**HOW TO COMPLETE THIS TASK:**
When you reach the line containing "## Setup Instructions" in the records below, start copying exactly, and stop once you have copied the line containing "- If you want".

Segment Start: MATERIAL SUPPLIED

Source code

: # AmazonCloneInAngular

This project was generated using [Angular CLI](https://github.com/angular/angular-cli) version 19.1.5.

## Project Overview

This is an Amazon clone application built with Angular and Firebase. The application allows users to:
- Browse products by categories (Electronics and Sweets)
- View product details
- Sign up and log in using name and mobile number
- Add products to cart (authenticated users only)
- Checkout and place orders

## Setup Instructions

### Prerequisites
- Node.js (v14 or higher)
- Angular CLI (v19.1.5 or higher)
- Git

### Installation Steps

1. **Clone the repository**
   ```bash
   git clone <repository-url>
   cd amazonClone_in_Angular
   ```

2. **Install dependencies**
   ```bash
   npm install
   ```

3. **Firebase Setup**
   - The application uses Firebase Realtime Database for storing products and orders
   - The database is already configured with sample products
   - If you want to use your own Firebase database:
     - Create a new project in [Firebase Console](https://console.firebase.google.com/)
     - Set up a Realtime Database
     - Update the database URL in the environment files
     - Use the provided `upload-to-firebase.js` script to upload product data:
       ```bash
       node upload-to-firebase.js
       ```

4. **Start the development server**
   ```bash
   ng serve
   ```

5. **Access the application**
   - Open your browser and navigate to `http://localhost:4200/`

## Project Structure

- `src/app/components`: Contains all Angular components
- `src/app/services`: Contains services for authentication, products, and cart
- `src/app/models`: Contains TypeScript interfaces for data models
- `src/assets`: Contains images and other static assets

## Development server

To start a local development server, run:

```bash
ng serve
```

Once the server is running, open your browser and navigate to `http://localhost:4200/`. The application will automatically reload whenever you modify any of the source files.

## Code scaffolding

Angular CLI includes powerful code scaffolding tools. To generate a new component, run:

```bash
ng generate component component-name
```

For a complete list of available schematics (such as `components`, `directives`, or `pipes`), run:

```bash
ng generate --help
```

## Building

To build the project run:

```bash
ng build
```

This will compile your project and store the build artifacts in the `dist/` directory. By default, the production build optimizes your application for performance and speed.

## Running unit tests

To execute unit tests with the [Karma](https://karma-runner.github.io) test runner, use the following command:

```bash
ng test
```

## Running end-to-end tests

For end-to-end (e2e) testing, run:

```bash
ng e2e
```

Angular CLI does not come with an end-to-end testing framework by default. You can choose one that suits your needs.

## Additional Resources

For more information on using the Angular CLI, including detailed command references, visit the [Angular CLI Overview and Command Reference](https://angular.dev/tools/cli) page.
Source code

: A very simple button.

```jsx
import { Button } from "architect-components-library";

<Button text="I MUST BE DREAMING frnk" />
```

Segment End: MATERIAL SUPPLIED

**WRITTEN ANSWER:**
## Setup Instructions

### Prerequisites
- Node.js (v14 or higher)
- Angular CLI (v19.1.5 or higher)
- Git

### Installation Steps

1. **Clone the repository**
   ```bash
   git clone <repository-url>
   cd amazonClone_in_Angular
   ```

2. **Install dependencies**
   ```bash
   npm install
   ```

3. **Firebase Setup**
   - The application uses Firebase Realtime Database for storing products and orders
   - The database is already configured with sample products
   - If you want to use your own Firebase database:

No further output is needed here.